• **Problem to work on**
Only lines containing "message" are wanted from the data below. Copy those lines.

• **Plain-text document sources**
::::::
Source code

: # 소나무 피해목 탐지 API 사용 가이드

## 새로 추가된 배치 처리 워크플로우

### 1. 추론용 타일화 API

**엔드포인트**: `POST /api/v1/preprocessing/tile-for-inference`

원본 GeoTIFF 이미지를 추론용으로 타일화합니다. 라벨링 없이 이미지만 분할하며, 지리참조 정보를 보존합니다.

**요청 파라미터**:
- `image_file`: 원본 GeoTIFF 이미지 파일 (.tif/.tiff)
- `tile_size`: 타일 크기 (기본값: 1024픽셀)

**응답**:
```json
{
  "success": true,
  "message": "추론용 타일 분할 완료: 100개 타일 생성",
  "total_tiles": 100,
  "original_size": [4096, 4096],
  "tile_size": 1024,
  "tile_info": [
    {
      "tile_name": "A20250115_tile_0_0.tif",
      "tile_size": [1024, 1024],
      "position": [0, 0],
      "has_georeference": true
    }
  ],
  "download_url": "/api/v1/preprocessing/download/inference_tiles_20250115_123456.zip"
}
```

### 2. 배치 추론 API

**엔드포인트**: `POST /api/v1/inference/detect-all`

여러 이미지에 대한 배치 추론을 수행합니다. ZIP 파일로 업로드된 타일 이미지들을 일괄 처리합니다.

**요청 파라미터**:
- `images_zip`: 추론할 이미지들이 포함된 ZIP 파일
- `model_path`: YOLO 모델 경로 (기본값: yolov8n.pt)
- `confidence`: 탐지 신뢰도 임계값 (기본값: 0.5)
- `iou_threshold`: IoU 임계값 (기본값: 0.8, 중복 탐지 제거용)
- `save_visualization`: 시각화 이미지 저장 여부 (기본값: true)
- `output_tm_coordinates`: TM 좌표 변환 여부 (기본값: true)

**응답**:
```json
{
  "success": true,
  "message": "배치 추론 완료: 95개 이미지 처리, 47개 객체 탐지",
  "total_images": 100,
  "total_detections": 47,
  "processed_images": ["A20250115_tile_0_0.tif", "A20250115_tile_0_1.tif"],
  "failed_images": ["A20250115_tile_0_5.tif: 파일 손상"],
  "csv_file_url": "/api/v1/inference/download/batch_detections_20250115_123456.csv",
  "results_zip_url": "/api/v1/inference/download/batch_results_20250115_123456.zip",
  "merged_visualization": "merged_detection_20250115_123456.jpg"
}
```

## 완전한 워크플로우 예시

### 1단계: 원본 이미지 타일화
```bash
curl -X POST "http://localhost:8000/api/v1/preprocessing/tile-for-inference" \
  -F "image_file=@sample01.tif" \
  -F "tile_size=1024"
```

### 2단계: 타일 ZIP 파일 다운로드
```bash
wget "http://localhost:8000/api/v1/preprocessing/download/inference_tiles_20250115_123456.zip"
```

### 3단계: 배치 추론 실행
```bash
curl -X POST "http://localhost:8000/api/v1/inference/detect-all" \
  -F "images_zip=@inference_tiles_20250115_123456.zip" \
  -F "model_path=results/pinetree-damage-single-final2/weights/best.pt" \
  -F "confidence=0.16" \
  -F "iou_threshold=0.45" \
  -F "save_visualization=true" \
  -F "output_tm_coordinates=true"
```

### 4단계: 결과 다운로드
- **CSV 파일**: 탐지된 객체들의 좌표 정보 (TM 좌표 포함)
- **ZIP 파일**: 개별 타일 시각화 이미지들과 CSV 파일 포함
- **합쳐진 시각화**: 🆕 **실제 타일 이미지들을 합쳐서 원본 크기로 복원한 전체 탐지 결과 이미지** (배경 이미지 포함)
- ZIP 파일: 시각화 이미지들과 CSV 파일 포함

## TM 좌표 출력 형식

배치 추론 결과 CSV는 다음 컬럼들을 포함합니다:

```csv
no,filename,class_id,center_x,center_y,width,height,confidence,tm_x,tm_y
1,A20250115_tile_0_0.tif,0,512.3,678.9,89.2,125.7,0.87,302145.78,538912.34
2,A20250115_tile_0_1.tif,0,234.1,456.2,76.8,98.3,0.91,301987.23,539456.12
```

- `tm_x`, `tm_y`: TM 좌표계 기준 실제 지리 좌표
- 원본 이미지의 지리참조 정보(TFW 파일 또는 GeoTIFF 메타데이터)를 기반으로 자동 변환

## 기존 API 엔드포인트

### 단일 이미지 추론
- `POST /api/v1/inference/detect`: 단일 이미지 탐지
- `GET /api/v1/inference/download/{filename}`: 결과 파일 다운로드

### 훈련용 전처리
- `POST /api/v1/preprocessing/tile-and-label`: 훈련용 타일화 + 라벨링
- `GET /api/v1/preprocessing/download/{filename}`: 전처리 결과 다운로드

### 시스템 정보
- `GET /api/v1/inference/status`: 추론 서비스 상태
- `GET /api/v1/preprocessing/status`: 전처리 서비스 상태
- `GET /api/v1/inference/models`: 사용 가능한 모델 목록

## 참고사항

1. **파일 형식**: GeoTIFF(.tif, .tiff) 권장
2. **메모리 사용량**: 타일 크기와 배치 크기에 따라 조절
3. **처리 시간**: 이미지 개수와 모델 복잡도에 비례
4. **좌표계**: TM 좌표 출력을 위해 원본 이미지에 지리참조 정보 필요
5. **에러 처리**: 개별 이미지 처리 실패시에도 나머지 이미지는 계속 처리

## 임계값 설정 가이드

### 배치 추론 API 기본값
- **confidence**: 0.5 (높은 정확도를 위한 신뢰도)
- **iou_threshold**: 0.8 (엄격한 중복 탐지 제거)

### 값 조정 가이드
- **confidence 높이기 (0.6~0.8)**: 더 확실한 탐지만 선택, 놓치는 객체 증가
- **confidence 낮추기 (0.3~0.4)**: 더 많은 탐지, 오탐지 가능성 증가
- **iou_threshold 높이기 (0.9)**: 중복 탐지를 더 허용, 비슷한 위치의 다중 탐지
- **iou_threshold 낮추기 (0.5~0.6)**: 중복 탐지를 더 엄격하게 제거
::::::
• **Response area**
  "message": "추론용 타일 분할 완료: 100개 타일 생성",
  "message": "배치 추론 완료: 95개 이미지 처리, 47개 객체 탐지",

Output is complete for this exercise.